WHAT IS NEEDED — Among the lines of the data, copy those that hold "WKHS".
***** PROVIDED ENTRIES *****
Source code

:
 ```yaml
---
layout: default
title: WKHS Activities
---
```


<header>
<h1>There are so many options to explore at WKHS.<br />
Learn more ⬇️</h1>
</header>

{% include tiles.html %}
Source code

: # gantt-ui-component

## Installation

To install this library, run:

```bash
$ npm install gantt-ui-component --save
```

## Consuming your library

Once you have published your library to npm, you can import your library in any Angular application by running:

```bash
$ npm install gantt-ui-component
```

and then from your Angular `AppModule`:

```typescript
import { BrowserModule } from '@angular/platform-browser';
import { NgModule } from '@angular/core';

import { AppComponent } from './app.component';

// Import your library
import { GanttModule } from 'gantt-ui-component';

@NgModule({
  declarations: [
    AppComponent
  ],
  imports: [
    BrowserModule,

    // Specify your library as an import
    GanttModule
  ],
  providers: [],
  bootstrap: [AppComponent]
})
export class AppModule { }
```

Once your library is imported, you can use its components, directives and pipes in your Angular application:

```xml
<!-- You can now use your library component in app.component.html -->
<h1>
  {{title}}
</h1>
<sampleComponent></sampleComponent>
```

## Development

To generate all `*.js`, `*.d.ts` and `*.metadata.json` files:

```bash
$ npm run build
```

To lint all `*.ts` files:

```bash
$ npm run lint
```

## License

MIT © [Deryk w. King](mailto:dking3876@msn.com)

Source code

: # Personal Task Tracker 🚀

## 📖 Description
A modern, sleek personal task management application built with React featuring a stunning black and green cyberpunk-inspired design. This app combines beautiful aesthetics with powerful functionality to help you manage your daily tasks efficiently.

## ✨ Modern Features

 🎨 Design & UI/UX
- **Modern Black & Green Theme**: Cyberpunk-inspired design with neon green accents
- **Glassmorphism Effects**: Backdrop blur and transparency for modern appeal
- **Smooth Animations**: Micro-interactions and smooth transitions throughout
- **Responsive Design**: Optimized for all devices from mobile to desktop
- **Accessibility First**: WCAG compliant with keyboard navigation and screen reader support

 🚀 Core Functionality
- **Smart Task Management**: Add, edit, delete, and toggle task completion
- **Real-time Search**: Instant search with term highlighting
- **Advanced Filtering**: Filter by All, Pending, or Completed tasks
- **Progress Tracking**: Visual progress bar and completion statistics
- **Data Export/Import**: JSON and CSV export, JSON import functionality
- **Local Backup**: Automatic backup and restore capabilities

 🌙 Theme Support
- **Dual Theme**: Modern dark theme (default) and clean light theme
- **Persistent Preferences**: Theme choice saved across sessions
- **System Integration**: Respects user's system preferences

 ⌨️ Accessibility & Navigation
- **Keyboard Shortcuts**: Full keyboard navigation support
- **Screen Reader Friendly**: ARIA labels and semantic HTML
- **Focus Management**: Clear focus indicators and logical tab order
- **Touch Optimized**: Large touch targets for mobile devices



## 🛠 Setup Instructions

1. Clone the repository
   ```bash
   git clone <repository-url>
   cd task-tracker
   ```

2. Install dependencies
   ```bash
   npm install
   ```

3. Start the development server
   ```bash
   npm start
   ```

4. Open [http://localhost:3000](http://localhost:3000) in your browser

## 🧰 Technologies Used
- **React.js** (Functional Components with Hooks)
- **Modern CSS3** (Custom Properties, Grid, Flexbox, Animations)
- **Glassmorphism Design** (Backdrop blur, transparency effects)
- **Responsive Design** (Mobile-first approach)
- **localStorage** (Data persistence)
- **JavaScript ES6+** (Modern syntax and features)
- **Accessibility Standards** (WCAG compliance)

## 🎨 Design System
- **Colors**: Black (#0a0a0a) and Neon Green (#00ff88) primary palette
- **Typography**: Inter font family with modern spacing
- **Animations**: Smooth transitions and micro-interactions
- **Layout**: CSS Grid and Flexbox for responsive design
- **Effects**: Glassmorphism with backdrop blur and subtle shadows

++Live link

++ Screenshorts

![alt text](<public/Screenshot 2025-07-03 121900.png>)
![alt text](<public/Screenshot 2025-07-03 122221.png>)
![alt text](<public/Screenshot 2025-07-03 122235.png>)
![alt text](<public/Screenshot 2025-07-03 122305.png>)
*****
EXERCISE RESULT —
title: WKHS Activities
<h1>There are so many options to explore at WKHS.<br />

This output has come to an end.